Money Monster, 2016, 2 ¼ stars

A bad investment

Money Monster is a losing bet

moneymonster

Image copyright TriStar Pictures/Smokehouse Pictures

From The Orlando Weekly, May 12, 2016

Some films are ruined by an accumulation of minor mistakes. Others make one or two major errors that doom an otherwise competent effort. Money Monster is the latter type.

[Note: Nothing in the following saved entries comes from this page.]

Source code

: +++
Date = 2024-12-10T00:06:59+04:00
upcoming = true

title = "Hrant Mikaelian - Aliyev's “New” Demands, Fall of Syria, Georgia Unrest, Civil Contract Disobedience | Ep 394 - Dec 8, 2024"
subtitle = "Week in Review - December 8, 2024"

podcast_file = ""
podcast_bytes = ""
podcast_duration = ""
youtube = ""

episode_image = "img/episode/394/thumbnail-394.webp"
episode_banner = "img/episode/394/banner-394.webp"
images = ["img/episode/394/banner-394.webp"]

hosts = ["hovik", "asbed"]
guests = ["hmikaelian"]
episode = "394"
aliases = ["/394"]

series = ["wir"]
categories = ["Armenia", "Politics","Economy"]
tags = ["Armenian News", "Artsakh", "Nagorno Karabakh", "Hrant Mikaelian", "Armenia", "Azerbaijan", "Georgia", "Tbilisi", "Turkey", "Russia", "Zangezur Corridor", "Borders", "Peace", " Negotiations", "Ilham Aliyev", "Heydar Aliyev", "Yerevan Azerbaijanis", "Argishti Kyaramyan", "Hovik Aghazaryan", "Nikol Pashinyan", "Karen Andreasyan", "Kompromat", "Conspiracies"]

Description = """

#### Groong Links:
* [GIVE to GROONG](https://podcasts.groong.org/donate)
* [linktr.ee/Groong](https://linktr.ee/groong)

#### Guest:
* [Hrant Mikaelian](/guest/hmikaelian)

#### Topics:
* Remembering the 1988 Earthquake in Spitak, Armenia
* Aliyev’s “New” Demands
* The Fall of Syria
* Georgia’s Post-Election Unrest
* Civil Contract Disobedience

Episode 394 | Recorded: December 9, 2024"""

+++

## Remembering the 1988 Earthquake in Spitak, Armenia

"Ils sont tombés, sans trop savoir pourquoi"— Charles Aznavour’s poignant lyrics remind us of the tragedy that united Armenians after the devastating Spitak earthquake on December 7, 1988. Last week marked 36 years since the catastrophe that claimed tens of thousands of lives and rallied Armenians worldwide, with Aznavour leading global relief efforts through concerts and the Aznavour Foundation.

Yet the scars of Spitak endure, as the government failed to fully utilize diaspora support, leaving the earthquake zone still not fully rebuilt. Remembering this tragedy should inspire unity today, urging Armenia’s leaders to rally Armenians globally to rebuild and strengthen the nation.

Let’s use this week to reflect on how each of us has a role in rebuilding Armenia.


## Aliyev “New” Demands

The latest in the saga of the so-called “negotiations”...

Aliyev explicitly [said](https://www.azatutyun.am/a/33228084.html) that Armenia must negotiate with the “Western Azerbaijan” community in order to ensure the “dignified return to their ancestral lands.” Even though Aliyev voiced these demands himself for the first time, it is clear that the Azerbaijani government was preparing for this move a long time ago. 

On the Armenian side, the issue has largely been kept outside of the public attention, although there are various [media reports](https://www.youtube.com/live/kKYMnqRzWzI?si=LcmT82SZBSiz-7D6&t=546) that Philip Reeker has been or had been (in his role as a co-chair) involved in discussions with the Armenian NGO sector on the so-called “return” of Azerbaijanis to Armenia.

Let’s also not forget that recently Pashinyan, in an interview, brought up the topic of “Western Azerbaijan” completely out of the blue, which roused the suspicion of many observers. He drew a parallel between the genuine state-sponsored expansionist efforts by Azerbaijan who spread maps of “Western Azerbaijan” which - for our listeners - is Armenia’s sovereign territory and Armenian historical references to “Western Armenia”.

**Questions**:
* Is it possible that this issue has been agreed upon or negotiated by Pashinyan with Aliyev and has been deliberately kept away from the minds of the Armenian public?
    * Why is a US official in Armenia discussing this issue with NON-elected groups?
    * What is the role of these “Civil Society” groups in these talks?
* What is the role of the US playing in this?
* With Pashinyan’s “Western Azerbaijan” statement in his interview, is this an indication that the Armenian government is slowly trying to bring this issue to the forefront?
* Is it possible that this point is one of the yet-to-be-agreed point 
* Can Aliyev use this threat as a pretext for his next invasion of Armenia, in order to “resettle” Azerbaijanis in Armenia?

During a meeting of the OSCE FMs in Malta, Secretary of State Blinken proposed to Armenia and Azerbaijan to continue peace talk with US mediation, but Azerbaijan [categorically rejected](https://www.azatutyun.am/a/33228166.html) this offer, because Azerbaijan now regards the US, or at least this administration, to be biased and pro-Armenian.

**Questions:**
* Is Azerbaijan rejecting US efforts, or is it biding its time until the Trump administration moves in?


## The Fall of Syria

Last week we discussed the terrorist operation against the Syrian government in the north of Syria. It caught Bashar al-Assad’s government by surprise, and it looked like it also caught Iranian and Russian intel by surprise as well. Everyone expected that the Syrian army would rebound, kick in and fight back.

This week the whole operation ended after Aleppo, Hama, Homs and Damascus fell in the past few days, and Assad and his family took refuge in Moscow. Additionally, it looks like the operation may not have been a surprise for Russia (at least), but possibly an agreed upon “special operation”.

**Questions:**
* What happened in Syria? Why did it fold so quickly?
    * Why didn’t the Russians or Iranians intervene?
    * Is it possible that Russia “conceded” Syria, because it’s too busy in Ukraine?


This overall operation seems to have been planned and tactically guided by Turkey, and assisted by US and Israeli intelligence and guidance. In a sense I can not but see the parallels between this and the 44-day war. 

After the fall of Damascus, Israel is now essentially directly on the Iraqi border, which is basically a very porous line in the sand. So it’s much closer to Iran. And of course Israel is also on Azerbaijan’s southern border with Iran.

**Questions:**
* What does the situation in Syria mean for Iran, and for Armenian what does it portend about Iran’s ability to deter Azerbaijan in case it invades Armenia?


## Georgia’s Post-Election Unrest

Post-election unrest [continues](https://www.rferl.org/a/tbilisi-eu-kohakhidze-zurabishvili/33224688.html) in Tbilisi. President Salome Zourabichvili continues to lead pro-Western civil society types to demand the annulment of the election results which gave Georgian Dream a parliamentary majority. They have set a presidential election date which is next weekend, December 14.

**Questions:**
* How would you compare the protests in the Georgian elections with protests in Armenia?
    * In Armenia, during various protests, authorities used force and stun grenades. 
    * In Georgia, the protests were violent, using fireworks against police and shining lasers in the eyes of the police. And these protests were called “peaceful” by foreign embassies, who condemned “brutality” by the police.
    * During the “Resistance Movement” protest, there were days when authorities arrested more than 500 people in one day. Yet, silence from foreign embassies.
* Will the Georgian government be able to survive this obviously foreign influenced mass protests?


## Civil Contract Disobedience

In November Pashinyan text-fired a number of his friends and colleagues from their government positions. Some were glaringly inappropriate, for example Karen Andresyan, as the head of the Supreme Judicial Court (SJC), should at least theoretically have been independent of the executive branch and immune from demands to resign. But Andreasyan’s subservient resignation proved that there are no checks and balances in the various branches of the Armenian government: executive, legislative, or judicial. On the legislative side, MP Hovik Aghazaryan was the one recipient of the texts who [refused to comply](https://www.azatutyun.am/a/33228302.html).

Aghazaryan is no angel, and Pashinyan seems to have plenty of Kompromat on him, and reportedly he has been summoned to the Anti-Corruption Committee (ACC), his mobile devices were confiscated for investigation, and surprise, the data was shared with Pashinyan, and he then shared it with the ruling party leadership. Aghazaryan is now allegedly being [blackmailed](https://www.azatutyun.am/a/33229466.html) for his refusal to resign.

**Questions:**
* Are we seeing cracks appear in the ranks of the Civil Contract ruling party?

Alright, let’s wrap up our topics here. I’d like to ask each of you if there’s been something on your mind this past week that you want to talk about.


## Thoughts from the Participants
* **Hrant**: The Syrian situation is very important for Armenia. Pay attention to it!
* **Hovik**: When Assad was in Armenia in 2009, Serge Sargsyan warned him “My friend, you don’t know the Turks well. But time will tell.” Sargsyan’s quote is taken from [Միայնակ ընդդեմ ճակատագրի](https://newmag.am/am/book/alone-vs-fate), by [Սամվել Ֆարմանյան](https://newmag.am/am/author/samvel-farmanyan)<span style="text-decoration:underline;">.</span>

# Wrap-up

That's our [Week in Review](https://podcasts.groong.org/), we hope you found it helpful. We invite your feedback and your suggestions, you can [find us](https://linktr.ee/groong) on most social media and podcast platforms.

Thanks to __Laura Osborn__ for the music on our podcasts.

The financial thriller directed by Jodie Foster and starring George Clooney, Julia Roberts and Jack O’Connell actually makes three of them. First, its misplaced (and mostly failed) attempts at humor turn what might have otherwise been an edge-of-your-seat suspense film into a tonally challenged shrug fest. Second, a third-act decision (which reveals something to the audience that should have been kept secret until the final scene) sucks out even more tension. Third, and most destructive, is the decision – spoiler alert! – by the writers to make the villain not the system itself, but a single person we don’t really know and don’t care about.

But let’s back up. Clooney is Lee Gates, the host of an ostentatious and just plain inaccurate financial-advice show. Think Jim Cramer (of Mad Money) meets Rush Limbaugh, with dancing showgirls. Even the show’s co-producer (Roberts) admits, “Hell, we don’t do journalism. Period.”

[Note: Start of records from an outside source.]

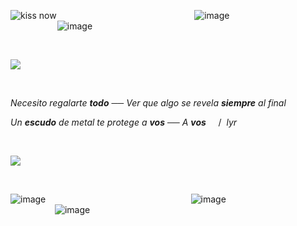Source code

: ![kiss now](https://64.media.tumblr.com/e3c359afec3a1cd99c9d5fdaf2949847/01bba11fe5b8596b-78/s100x200/f55b09358547eba41eed5de0bfe901fa5e009b3d.pnj)‎ ‎ ‎ ‎ ‎ ‎ ‎‎ ‎‎ ‎  ‎ ‎ ‎ ‎ ‎ ‎ ‎ ‎ ‎ ‎ ‎ ‎ ‎ ‎ ‎ ‎ ‎ ‎ ‎ ‎ ‎ ‎ ‎ ‎ ‎ ‎  ‎ ‎ ‎  ‎ ‎ ‎ ‎ ‎ ‎ ‎ ‎ ‎ ‎ ‎ ‎ ‎ ‎ ‎ ‎ ‎ ‎ ‎ ‎ ‎ ‎ ‎ ‎ ‎ ‎ ‎  ![image](https://64.media.tumblr.com/e6a4b6b4934d0d7770bd6df1912b5f42/f16e86f1b2409326-ec/s100x200/27f31dd861299f63dcca25ac9f9537e1336286bf.gifv)‎ ‎ ‎ ‎ ‎  ‎ ‎ ‎ ‎  ‎ ‎ ‎ ‎ ‎ ‎ ‎ ‎ ‎ ‎ ‎ ‎ ‎ ‎ ‎ ‎ ‎ ‎  ‎ ‎ ‎ ‎ ‎ ‎ ‎ ‎ ‎ ‎ ‎ ‎ ‎ ‎ ‎ ‎ ‎ ‎ ‎  ‎ ‎ ‎‎ ‎ ‎ ‎ ‎ ‎ ‎ ‎ ‎ ‎ ‎ ‎ ‎ ‎ ‎ ‎ ‎ ‎  ‎ ‎ ‎ ‎ ‎ ‎ ‎  ‎ ‎ ‎ ![image](https://github.com/user-attachments/assets/85eda8c7-2fae-49d8-aebd-c32e0b3c1d33)‎ ‎ ‎ ‎ ‎ ‎‎ ‎‎ ‎  ‎ 

‎ ‎ ‎ ‎ ‎ ‎ ‎‎ ‎‎ ‎  ‎ ‎ ‎ ‎ ‎ ‎ ‎‎ ‎‎ ‎  ‎ 


![](https://64.media.tumblr.com/3fc3f43e4fdea8269573f7078c7b9888/fc64dfe582ead904-8e/s400x600/e0fbc1ed3f93fd7c036ad5af51dca1ce4cbbdc39.pnj)

‎ ‎ ‎ ‎ ‎ ‎‎ ‎‎ ‎  ‎ ‎ ‎ ‎ ‎ ‎ ‎ ‎

*Necesito regalarte **todo***  ──  *Ver que algo se revela **siempre** al final*

*Un **escudo** de metal te protege a **vos**  ──  A **vos***‎ ‎ ‎ ‎ ‎ ‎‎/*‎ ‎ ‎lyr*
‎ 

‎ ‎ ‎ ‎ ‎ ‎‎ ‎‎ ‎  ‎ ‎ ‎ ‎ ‎ ‎ ‎ ‎

![](https://64.media.tumblr.com/f49a35c33a9fceb284a44797fe7d3fbb/bda8b752119b2997-78/s400x600/2645f9b54a1a8a9a6d734fcaf06804e8b9af2b48.jpg)

‎ ‎ ‎ ‎ ‎ ‎‎ ‎‎ ‎  ‎ 

![image](https://64.media.tumblr.com/17e7f51e27c14f4360739a4113306e51/473928ea48888009-16/s100x200/4a5cf44a6826e8a31ad60bdfcd9598dac73eddeb.jpg)‎ ‎ ‎ ‎ ‎ ‎ ‎‎ ‎‎ ‎  ‎ ‎ ‎ ‎ ‎ ‎ ‎ ‎ ‎ ‎ ‎ ‎ ‎ ‎ ‎ ‎ ‎ ‎ ‎ ‎ ‎ ‎ ‎ ‎ ‎ ‎  ‎ ‎ ‎  ‎ ‎ ‎ ‎ ‎ ‎ ‎ ‎ ‎ ‎ ‎ ‎ ‎ ‎ ‎ ‎ ‎ ‎ ‎ ‎ ‎ ‎ ‎ ‎ ‎ ‎ ‎  ![image](https://64.media.tumblr.com/171309768724d116f4f75dec59c4b00d/764128340d538b83-ce/s100x200/a957618d052f32ca07acb0dec350f7653c932474.pnj)‎ ‎ ‎ ‎ ‎  ‎ ‎ ‎ ‎  ‎ ‎ ‎ ‎ ‎ ‎ ‎ ‎ ‎ ‎ ‎ ‎ ‎ ‎ ‎ ‎ ‎ ‎  ‎ ‎ ‎ ‎ ‎ ‎ ‎ ‎ ‎ ‎ ‎ ‎ ‎ ‎ ‎ ‎ ‎ ‎ ‎  ‎ ‎ ‎‎ ‎ ‎ ‎ ‎ ‎ ‎ ‎ ‎ ‎ ‎ ‎ ‎ ‎ ‎ ‎ ‎ ‎  ‎ ‎ ‎ ‎ ‎ ‎ ‎  ‎ ‎ ‎ ![image](https://64.media.tumblr.com/641285415c01159b5daf0f5f46faecb9/8f8af27e85fcd6ea-ab/s100x200/080c12952306c9fe1030ff749bce75381e4fe75b.pnj)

Into this odd mash-up of spectacle and pretend-news steps Kyle Budwell (O’Connell, in the film’s best performance), a regular working stiff who saw his entire inheritance wiped out when a supposed computer glitch erased $800 million from the value of the company in which he invested (IBIS Clear Capital). He wants answers, and he’s willing to storm the show’s studio – with a loaded gun and bomb vests – to get those answers on live television. Specifically, he wants them from both the CEO of IBIS (who was scheduled to appear on the show that day) and Gates, who had promised viewers that IBIS was the investment equivalent of the Rock of Gibraltar.

It’s an intriguing, if slightly tired, premise. After all, we’ve seen similar (and more effective) examinations of financial corruption in The Big Short and Margin Call, not to mention sharper indictments of systemic greed in intellectual thrillers such as Network and The China Syndrome. However, the film that Money Monster most wants to mimic is Dog Day Afternoon. But while the latter classic stripped its story bare (with no music or frenetic visuals) to produce almost total authenticity, Money Monster takes the opposite path: optical bombardment, an overbearing score, plot twists that stretch credibility, and actors and filmmakers who seem at times to be phoning it in. (There’s even a snarky, wisecracking cop thrown in for B-movie measure.)

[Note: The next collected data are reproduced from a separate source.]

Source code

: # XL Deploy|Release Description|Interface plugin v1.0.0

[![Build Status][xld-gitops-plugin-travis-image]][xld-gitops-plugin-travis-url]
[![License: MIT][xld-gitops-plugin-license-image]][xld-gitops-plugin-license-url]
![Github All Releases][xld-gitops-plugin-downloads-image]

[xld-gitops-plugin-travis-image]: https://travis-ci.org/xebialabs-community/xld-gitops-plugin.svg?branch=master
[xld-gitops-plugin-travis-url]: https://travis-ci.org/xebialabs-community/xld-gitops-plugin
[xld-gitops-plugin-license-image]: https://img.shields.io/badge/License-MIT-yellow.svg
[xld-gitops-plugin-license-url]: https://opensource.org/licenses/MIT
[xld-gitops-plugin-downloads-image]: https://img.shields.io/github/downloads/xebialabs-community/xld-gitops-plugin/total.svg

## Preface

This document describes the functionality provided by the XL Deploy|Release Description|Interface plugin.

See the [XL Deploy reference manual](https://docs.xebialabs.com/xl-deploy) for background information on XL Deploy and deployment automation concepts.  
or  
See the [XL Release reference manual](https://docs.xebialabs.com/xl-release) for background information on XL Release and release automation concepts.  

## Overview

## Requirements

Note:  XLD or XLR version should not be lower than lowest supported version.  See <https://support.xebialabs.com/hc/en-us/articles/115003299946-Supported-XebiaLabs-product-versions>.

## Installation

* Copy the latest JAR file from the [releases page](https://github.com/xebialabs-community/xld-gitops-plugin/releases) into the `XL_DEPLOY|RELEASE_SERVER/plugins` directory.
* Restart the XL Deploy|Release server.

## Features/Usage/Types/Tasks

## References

Foster can’t resist inserting moments of parody and ridiculousness. One assumes she is using these to comment on the immaturity and short attention span of society. And I enjoyed her homage to The Truman Show, when we see viewers casually returning to their foosball game seconds after watching real-life tragedy unfold on their televisions. But because these moments lack finesse, we laugh at the movie, not with it.

Despite the film’s flaws, it’s almost rescued by its brisk pace, its relatable subject matter and the charm of its lead actor. It’s not bad enough to prompt a downgrade of Clooney and Foster, but I still recommend you sell.